FRENCH POLISHING


Depth and shine in the grain of the wood

French polishing is a form of polishing in which shellac is used. It requires a certain skill in the technique and a great deal of time and patience. It is used for finishing veneered furniture, furniture on which “lastronatura” has been applied (a technique very similar to veneering but usually with slightly thicker slices of wood) or in any case of fine workmanship, bestowing the furniture with unparalleled shine and depth.

Shellac is an organic resin secreted by an insect cochineal family, a parasite of varieties of plants of the Indian subcontinent. It is prepared by dissolving the scales shellac in a solution of ethyl alcohol, then leaving the mixture to rest for 24 hours and finally, filtering it to eliminate the impurities.

 

The phases of the process


Pumicing. The aim of this is to block the pores of the wood to make the surface smoother.

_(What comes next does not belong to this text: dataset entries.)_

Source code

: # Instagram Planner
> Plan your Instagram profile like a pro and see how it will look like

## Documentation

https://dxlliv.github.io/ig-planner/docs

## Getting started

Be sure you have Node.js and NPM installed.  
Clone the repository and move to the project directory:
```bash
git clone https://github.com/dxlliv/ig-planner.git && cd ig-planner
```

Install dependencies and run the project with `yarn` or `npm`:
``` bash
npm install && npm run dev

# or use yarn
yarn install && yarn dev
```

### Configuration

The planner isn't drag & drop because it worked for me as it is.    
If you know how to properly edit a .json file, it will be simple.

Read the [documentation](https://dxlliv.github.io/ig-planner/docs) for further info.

The pumice powder is “dusted” over the surface and then rubbed vigorously with a wad to make it penetrate the pores and close them.

Polishing. This is performed by spreading the shellac on the wood using a fresh wad: as the alcohol contained in the solution evaporates, it leaves only a very fine layer of shellac, which becomes hard on contact with the air, thus emphasising the grain and colour of the wood. This step is repeated many times, with the trick of letting the surface dry between one coat and the next.

Buffing. This is the final step, which is more delicate and difficult, but of fundamental importance because it will bring the wood to its final shine. The aim is to eliminate the signs of the wad and the imperfections of the varnish. For the buffing phase, a new wad is made with very fine fabric and is moistened with a highly diluted concentration of shellac.